# Bully Sticks...uh they stink!



## Regi (Feb 16, 2008)

Hi I bought 2 bully sticks 11.99 a piece and my dogs LOVE them but they smell so terrible. My dogs faces stink afterwards and my couch and rug and its a very unpleasant smell. DOes anyone use bully sticks and what can I do about the awful smell..??


----------



## BoxMeIn21 (Apr 10, 2007)

Yep. I always reserved Bully Sticks for the crate or the back porch. Other than putting a clothespin on your nose, the only thing you can do about the smell is not feed them.


----------



## Pai (Apr 23, 2008)

I think they make a non-smelly kind, I forget what they're called tho?


----------



## SMoore (Nov 9, 2007)

Look into what a bully stick actually IS and you'll understand why it stinks.

I feed them as an outside only treat.


----------



## lucygoose (Feb 11, 2008)

There are ones that do not stink.....I found a place here that sells this *Moo* Dog Chews*....I kow what you mean, as I found out the hard way....I could not take the smelly ones....I threw it out....LOL....Ask before you buy them and if the people do not know if they stink, they prolly do.....LOL....Willie is chewing one now.....Oh, and I get the 12inch ones for $4.99......Good Luck!!

http://www.freerangedogchews.com/


----------



## Equestiana (Aug 8, 2007)

I've given my dogs the Moo Dog Chews and my pups love them. I didn't notice a stink... Only problem is they can finish the whole think in an hour


----------



## GeorgeGlass (Jun 5, 2008)

My chewer of a dog even worked through a bully stick pretty fast. I don't have a great sense of smell, so I'll have to give the carpet where he was munching a good sniff tonight.


----------



## melgrj7 (Sep 21, 2007)

I use the moo brand ones as well, no odor from them that I noticed. I don't stick my nose right up to them, but they don't make the room or my dogs stink I get my dogs each one when I buy a new bag of food (usually every 3 weeks or so), or if I just want to be left alone for a little bit.


----------



## LaxBoy (Jun 10, 2008)

We only use the sticks from Best Bully Sticks as they are the only all natural ones out there....Think about it (If you bought a banana or a steak and it didn't smell like ANYTHING would you eat it? or feed it to your dogs?) A bully stick is an all natural beef product that should have a slight smell to it.
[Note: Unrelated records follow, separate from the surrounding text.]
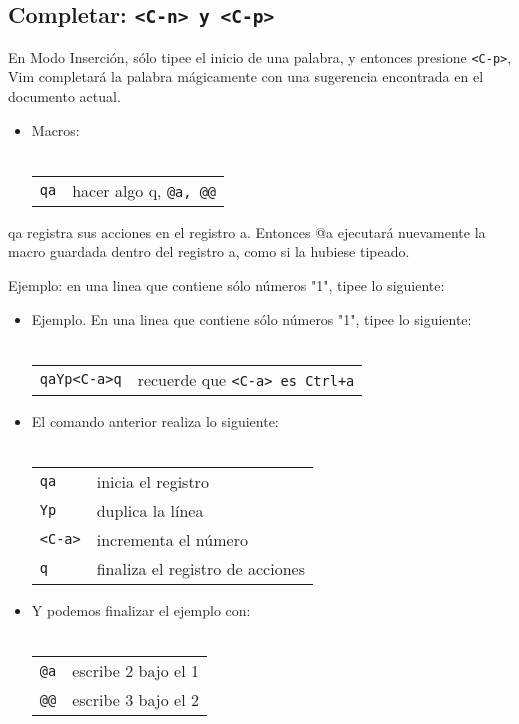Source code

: \subsection{Completar: \texttt{<C-n> y <C-p>}}


En Modo Inserción, sólo tipee el inicio de una palabra,
y entonces presione \texttt{<C-p>}, Vim completará la palabra mágicamente con
una sugerencia encontrada en el documento actual.


\begin{itemize}
	\item Macros: \\ \\ 
\begin{tabular}{ l l }
	\texttt{qa} & hacer algo q, \texttt{@a, @@}
\end{tabular}
\end{itemize}

qa registra sus acciones en el registro a. Entonces @a ejecutará nuevamente
la macro guardada dentro del registro a, como si la hubiese tipeado.

Ejemplo: en una linea que contiene sólo números "1", tipee lo siguiente:

\begin{itemize}
	\item Ejemplo. En una linea que contiene sólo números "1", tipee lo siguiente: \\ \\
\begin{tabular}{ l l }
	\texttt{qaYp<C-a>q} & recuerde que \texttt{<C-a> es Ctrl+a} \\
\end{tabular}
\end{itemize}
\begin{itemize}
	\item El comando anterior realiza lo siguiente: \\ \\
\begin{tabular}{ l l }
            \texttt{qa} & inicia el registro \\
            \texttt{Yp} & duplica la línea \\
            \texttt{<C-a>} & incrementa el número \\
            \texttt{q} & finaliza el registro de acciones \\
\end{tabular}
\end{itemize}
\begin{itemize}
	\item Y podemos finalizar el ejemplo con: \\ \\
\begin{tabular}{ l l }
	\texttt{@a} & escribe 2 bajo el 1 \\
	\texttt{@@} & escribe 3 bajo el 2 \\
\end{tabular}
\end{itemize}

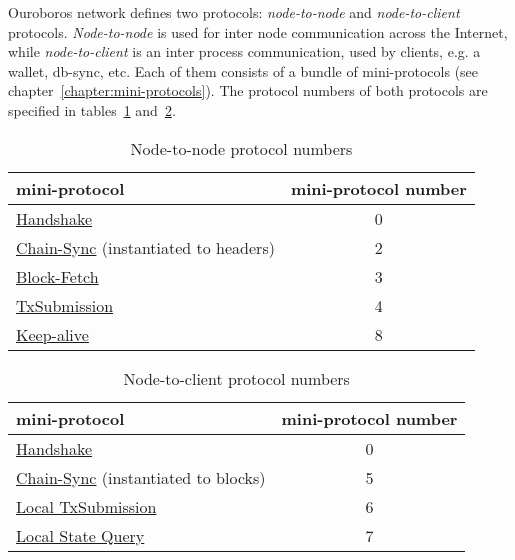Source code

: Ouroboros network defines two protocols: \emph{node-to-node} and
\emph{node-to-client} protocols.  \emph{Node-to-node} is used for inter node
communication across the Internet, while \emph{node-to-client} is an inter
process communication, used by clients, e.g. a wallet, db-sync, etc.  Each of them consists of a bundle of mini-protocols (see chapter~\ref{chapter:mini-protocols}).
The protocol numbers of both protocols
are specified in tables~\ref{table:node-to-node-protocol-numbers}
and~\ref{table:node-to-client-protocol-numbers}.
\begin{table}[ht]
  \begin{center}
    \begin{tabular}{l|c}
      mini-protocol                                                      & mini-protocol number \\\hline
      \hyperref[handshake-protocol]{Handshake}                           & 0  \\
      \hyperref[chain-sync-protocol]{Chain-Sync} \small{(instantiated to headers)} & 2  \\
      \hyperref[block-fetch-protocol]{Block-Fetch}                       & 3  \\
      \hyperref[tx-submission-protocol]{TxSubmission}                    & 4  \\
      \hyperref[keep-alive-protocol]{Keep-alive}                         & 8  \\
    \end{tabular}
  \end{center}
  \caption{Node-to-node protocol numbers}
  \label{table:node-to-node-protocol-numbers}
\end{table}
\begin{table}[ht]
  \begin{center}
    \begin{tabular}{l|c}
      mini-protocol                                                     & mini-protocol number \\\hline
      \hyperref[handshake-protocol]{Handshake}                          & 0 \\
      \hyperref[chain-sync-protocol]{Chain-Sync} \small{(instantiated to blocks)} & 5 \\
      \hyperref[local-tx-submission-protocol]{Local TxSubmission}       & 6 \\
      \hyperref[local-state-query-protocol]{Local State Query}          & 7 \\
    \end{tabular}
  \end{center}
  \caption{Node-to-client protocol numbers}
  \label{table:node-to-client-protocol-numbers}
\end{table}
Most vendors are treating their bully sticks with radiation and chemicals to take the scent away....makes you wonder what's next?! Check out the selection here: Best Bully Sticks


----------



## Keenan (Jul 7, 2007)

My wife refuses to even touch bully sticks haha. My dog loves them though and give them to her as treats in the backyard.


----------



## ILuvLucy (May 3, 2008)

LaxBoy said:


> We only use the sticks from Best Bully Sticks as they are the only all natural ones out there....Think about it (If you bought a banana or a steak and it didn't smell like ANYTHING would you eat it? or feed it to your dogs?) A bully stick is an all natural beef product that should have a slight smell to it. Most vendors are treating their bully sticks with radiation and chemicals to take the scent away....makes you wonder what's next?! Check out the selection here: Best Bully Sticks


 My pup loves the bully sticks I recently got for her, but each time she eats one, she gets the runs  Not severe, but not nice either! And, the sticks I had gotten for her do NOT smell. I just ordered a couple from the site you mentioned. So, we'll see if the "best bully sticks" are better for her.


----------